Friday, December 31, 2004

Music = Bittorrent

Bittorrent could be the key to distribution.

Music = Interaction

Okay, here's another idea for value add.

Fans usually love learning about the artists. Part of "the system" needs to be artist information. Artist blogs, phones to create photo blogs for the more popular artists.... discussion boards for artists....

Since it will be grass roots, the artists will love being able to hear from the fans....

oh man, that's an exciting idea... maybe that's what will make this whole thing work.

Reward the Talent

That's the key... reward the talent... and penalize the untalented.... or just reward them less.

Music = The Internet

Ok, so here's what's rolling around in my head about this music stuff.

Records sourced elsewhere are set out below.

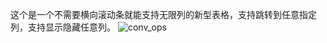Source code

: 这个是一个不需要横向滚动条就能支持无限列的新型表格，支持跳转到任意指定列，支持显示隐藏任意列。
![conv_ops](https://github.com/artbite008/CarouselTable/blob/master/IP-D2018.0371_CarouselTableDemo.gif?raw=true)
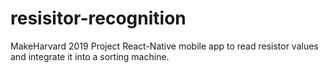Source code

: # resisitor-recognition

MakeHarvard 2019 Project
React-Native mobile app to read resistor values and integrate it into a sorting machine.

The politics of failure have failed. Or... The old method to music distribution was necessary for the following reasons
1) Music was expensive to create
2) Music was expensive to market
3) Music was expensive to distribute.

There are 2 things that have caused those three main reasons to disappear. Home studios are getting cheaper and cheaper, and The Internet.

The internet makes marketing and distribution easy and cheap.
Home studios make music production easy and cheap.

But here's the kicker.

Music is still hard.

So, my solution is built around the idea that I can handle distribution and marketing through the internet, and the artist can handle production in most cases. (2 bands I know have produced CDs on their own, using commodity hardware in the last couple years).

The problem I'm hoping to solve (before the world at large becomes aware of it) is finding new music. I go down to the local music store, and my biggest problem is knowing what to buy. I listen to the kiosks and I try to find new and interesting music. If I was better about it, I would look online. What if we were able to provide a service that allowed rankings and ratings and music samples. Then when you liked it, you just downloaded it.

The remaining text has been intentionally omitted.